In the field of semiconductor reliability testing, particularly in HTOL (High Temperature Operating Life), the sample size of 77 is the "golden number" derived from statistical principles, industry standard practices, and a precise cost-benefit trade-off. The core reason is to demonstrate, under the premise of "zero failures," that the chips achieve an extremely high reliability target (typically a very low FIT rate) with high statistical confidence at a reasonable cost.
       1. The Roots of Statistics: Chi-Square Distribution and Confidence Levels
       The goal of HTOL is to verify that the failure rate of the chip is extremely low within its expected lifespan.
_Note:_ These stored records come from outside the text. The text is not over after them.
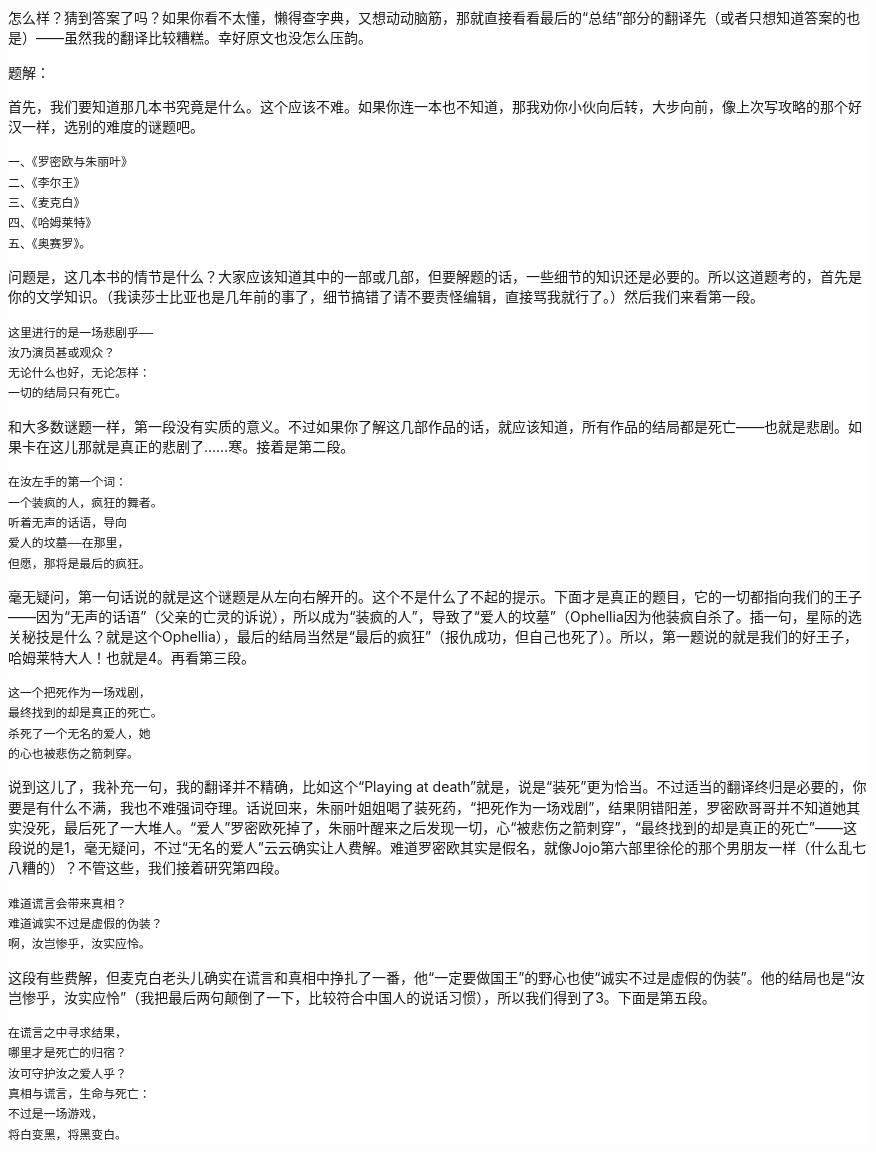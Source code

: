 怎么样？猜到答案了吗？如果你看不太懂，懒得查字典，又想动动脑筋，那就直接看看最后的“总结”部分的翻译先（或者只想知道答案的也是）——虽然我的翻译比较糟糕。幸好原文也没怎么压韵。

题解：

首先，我们要知道那几本书究竟是什么。这个应该不难。如果你连一本也不知道，那我劝你小伙向后转，大步向前，像上次写攻略的那个好汉一样，选别的难度的谜题吧。

```
一、《罗密欧与朱丽叶》
二、《李尔王》
三、《麦克白》
四、《哈姆莱特》
五、《奥赛罗》。
```

问题是，这几本书的情节是什么？大家应该知道其中的一部或几部，但要解题的话，一些细节的知识还是必要的。所以这道题考的，首先是你的文学知识。（我读莎士比亚也是几年前的事了，细节搞错了请不要责怪编辑，直接骂我就行了。）然后我们来看第一段。

```
这里进行的是一场悲剧乎——
汝乃演员甚或观众？
无论什么也好，无论怎样：
一切的结局只有死亡。
```

和大多数谜题一样，第一段没有实质的意义。不过如果你了解这几部作品的话，就应该知道，所有作品的结局都是死亡——也就是悲剧。如果卡在这儿那就是真正的悲剧了……寒。接着是第二段。

```
在汝左手的第一个词：
一个装疯的人，疯狂的舞者。
听着无声的话语，导向
爱人的坟墓——在那里，
但愿，那将是最后的疯狂。
```

毫无疑问，第一句话说的就是这个谜题是从左向右解开的。这个不是什么了不起的提示。下面才是真正的题目，它的一切都指向我们的王子——因为“无声的话语”（父亲的亡灵的诉说），所以成为“装疯的人”，导致了“爱人的坟墓”（Ophellia因为他装疯自杀了。插一句，星际的选关秘技是什么？就是这个Ophellia），最后的结局当然是“最后的疯狂”（报仇成功，但自己也死了）。所以，第一题说的就是我们的好王子，哈姆莱特大人！也就是4。再看第三段。

```
这一个把死作为一场戏剧，
最终找到的却是真正的死亡。
杀死了一个无名的爱人，她
的心也被悲伤之箭刺穿。
```

说到这儿了，我补充一句，我的翻译并不精确，比如这个“Playing at death”就是，说是“装死”更为恰当。不过适当的翻译终归是必要的，你要是有什么不满，我也不难强词夺理。话说回来，朱丽叶姐姐喝了装死药，“把死作为一场戏剧”，结果阴错阳差，罗密欧哥哥并不知道她其实没死，最后死了一大堆人。“爱人”罗密欧死掉了，朱丽叶醒来之后发现一切，心“被悲伤之箭刺穿”，“最终找到的却是真正的死亡”——这段说的是1，毫无疑问，不过“无名的爱人”云云确实让人费解。难道罗密欧其实是假名，就像Jojo第六部里徐伦的那个男朋友一样（什么乱七八糟的）？不管这些，我们接着研究第四段。

```
难道谎言会带来真相？
难道诚实不过是虚假的伪装？
啊，汝岂惨乎，汝实应怜。
```

这段有些费解，但麦克白老头儿确实在谎言和真相中挣扎了一番，他“一定要做国王”的野心也使“诚实不过是虚假的伪装”。他的结局也是“汝岂惨乎，汝实应怜”（我把最后两句颠倒了一下，比较符合中国人的说话习惯），所以我们得到了3。下面是第五段。

```
在谎言之中寻求结果，
哪里才是死亡的归宿？
汝可守护汝之爱人乎？
真相与谎言，生命与死亡：
不过是一场游戏，
将白变黑，将黑变白。
```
Due to limited testing time and sample size, the actual MTTF (Mean Time to Failure) cannot be measured directly, and only the confidence lower bound of MTTF can be estimated through statistical inference. The most commonly used method is the Chi-Square Distribution formula:MTTF ≥ (2 × N × t × AF) / χ²(α, 2)

N: Number of test samples (a calculated figure)
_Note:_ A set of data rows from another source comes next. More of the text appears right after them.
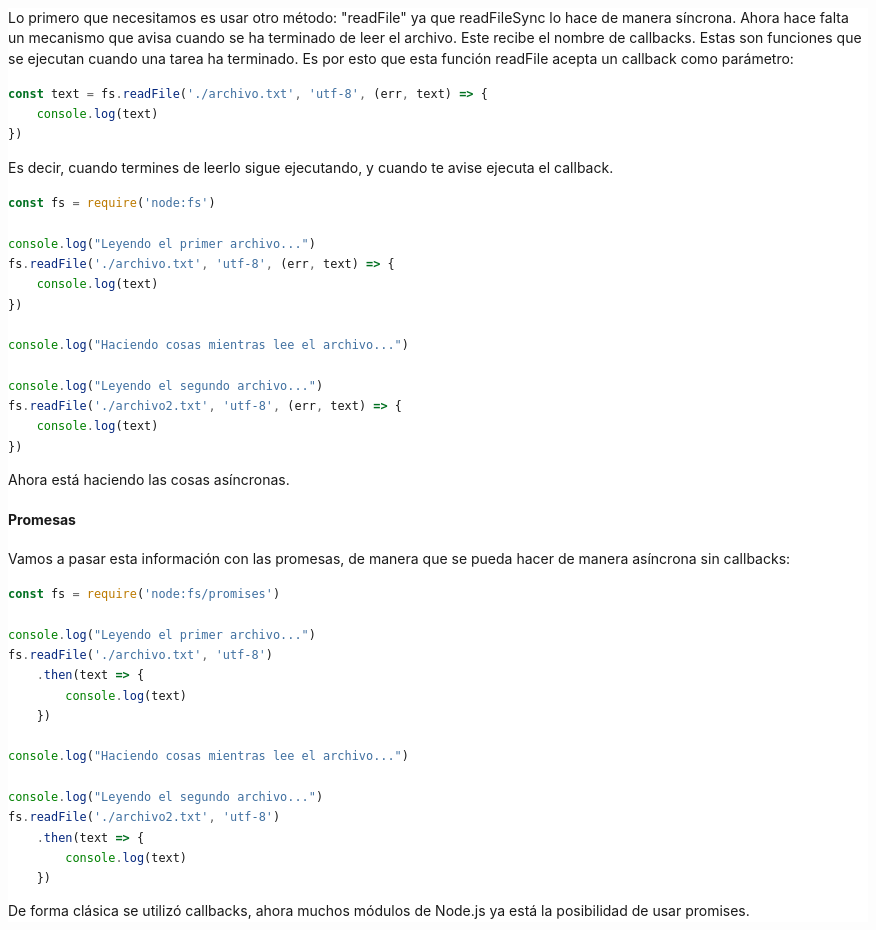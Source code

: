 Lo primero que necesitamos es usar otro método: "readFile" ya que readFileSync lo hace de manera síncrona. 
Ahora hace falta un mecanismo que avisa cuando se ha terminado de leer el archivo. Este recibe el nombre de callbacks. Estas son funciones que se ejecutan cuando una tarea ha terminado.  Es por esto que esta función readFile acepta un callback como parámetro:

``` js
const text = fs.readFile('./archivo.txt', 'utf-8', (err, text) => {
    console.log(text)
})
```

Es decir, cuando termines de leerlo sigue ejecutando, y cuando te avise ejecuta el callback.

``` js
const fs = require('node:fs')

console.log("Leyendo el primer archivo...")
fs.readFile('./archivo.txt', 'utf-8', (err, text) => {
    console.log(text)
})

console.log("Haciendo cosas mientras lee el archivo...")

console.log("Leyendo el segundo archivo...")
fs.readFile('./archivo2.txt', 'utf-8', (err, text) => {
    console.log(text)
})
```
Ahora está haciendo las cosas asíncronas. 

#### Promesas
Vamos a pasar esta información con las promesas, de manera que se pueda hacer de manera asíncrona sin callbacks:

``` js
const fs = require('node:fs/promises')

console.log("Leyendo el primer archivo...")
fs.readFile('./archivo.txt', 'utf-8')
    .then(text => {
        console.log(text)
    })

console.log("Haciendo cosas mientras lee el archivo...")

console.log("Leyendo el segundo archivo...")
fs.readFile('./archivo2.txt', 'utf-8')
    .then(text => {
        console.log(text)
    })

```

De forma clásica se utilizó callbacks, ahora muchos módulos de Node.js ya está la posibilidad de usar promises.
t: Test duration (typically 168 hours or 1000 hours)
AF: Acceleration factor (calculated by the Arrhenius model based on test temperature and actual operating temperature)
χ²(α, 2): The chi-square value, where α is the risk rate and 2 is the degrees of freedom (number of failures + 2)
Confidence Level = 1 - α
       2. Derivation Process
       Set the goal: Prove that the chip's FIT (Failures In Time per billion device hours) < 1, i.e., MTTF > 10⁹ hours.
       Set conditions:
· Number of failures = 0 (Zero failures is a fundamental requirement)
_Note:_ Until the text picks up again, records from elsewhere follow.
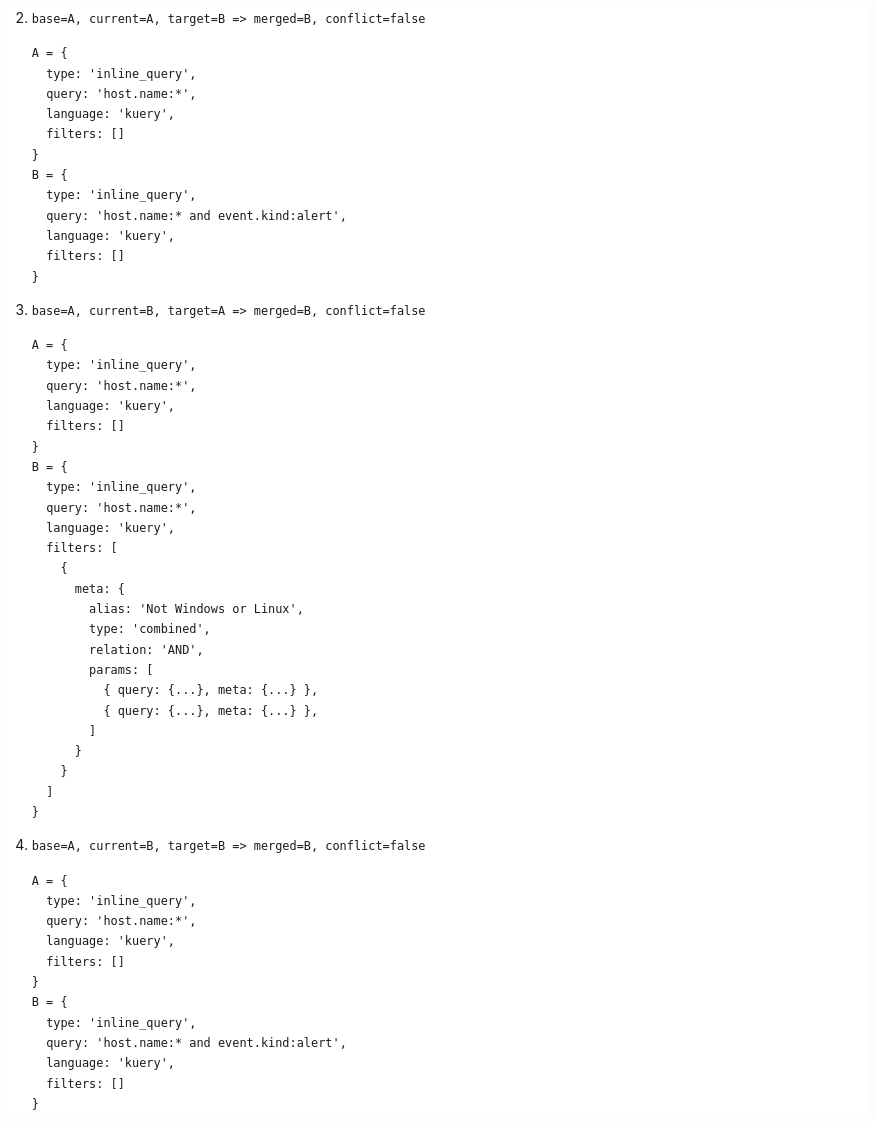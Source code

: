 2. `base=A, current=A, target=B => merged=B, conflict=false`
    ```
    A = {
      type: 'inline_query',
      query: 'host.name:*',
      language: 'kuery',
      filters: []
    }
    B = {
      type: 'inline_query',
      query: 'host.name:* and event.kind:alert',
      language: 'kuery',
      filters: []
    }
    ```

3. `base=A, current=B, target=A => merged=B, conflict=false`
    ```
    A = {
      type: 'inline_query',
      query: 'host.name:*',
      language: 'kuery',
      filters: []
    }
    B = {
      type: 'inline_query',
      query: 'host.name:*',
      language: 'kuery',
      filters: [
        {
          meta: {
            alias: 'Not Windows or Linux',
            type: 'combined',
            relation: 'AND',
            params: [
              { query: {...}, meta: {...} },
              { query: {...}, meta: {...} },
            ]
          }
        }
      ]
    }
    ```

4. `base=A, current=B, target=B => merged=B, conflict=false`
    ```
    A = {
      type: 'inline_query',
      query: 'host.name:*',
      language: 'kuery',
      filters: []
    }
    B = {
      type: 'inline_query',
      query: 'host.name:* and event.kind:alert',
      language: 'kuery',
      filters: []
    }
    ```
· Confidence level = 60% (corresponding risk rate α = 0.4)
· Consult the chi-square distribution table, χ²(α=0.4, df=2) ≈ 1.83
· Test duration t = 1000 hours (common HTOL test duration)
· Acceleration Factor (AF): This is a variable that depends on temperature. In a typical scenario, assuming an HTOL test temperature of 125°C and an actual operating temperature of 55°C with an activation energy (Ea) of 0.7 eV, the calculated AF ≈ 77.8.
Calculate the quantity N: 10⁹ ≤ (2 × N × 1000 × 77.8) / 1.83
Solving: N ≥ (10⁹ × 1.83) / (2 × 1000 × 77.8) ≈ 77.05
It requires 77 samples to pass a zero-failure test at 125°C for 1,000 hours, ensuring a 60% confidence level that the chip's failure rate in a 55°C operational environment is below 1 FIT (i.e., MTTF exceeding 1 billion hours).

3. Industry standard practice: 60% confidence balance
60% confidence level: widely recognized by the industry as the best balance between statistical rigor and testing costs. It provides sufficient credibility while controlling costs.
Higher confidence level (such as 90%): More samples (such as 184) are required, but it will significantly increase testing costs (expensive chips, test benches, machine time, etc.).
Interchangeability of samples and time: Less samples can be tested for a longer time (such as testing 38 samples for 2000 hours), or more samples can be tested for a shorter time (such as testing 77 samples for 1000 hours) to achieve the same statistical power.
4. Cost effectiveness: The most cost-effective solution
Statistical inevitability: 77 samples are derived from the chi square distribution formula, and under standard assumptions such as "zero failure", "60% confidence level", "1000 hour test", and "typical acceleration factor", they are the minimum integer sample size that satisfies the 1 FIT failure rate target.
Industry convention: 60% confidence is the tacit understanding and optimal balance point reached by the industry between statistical rigor and testing costs.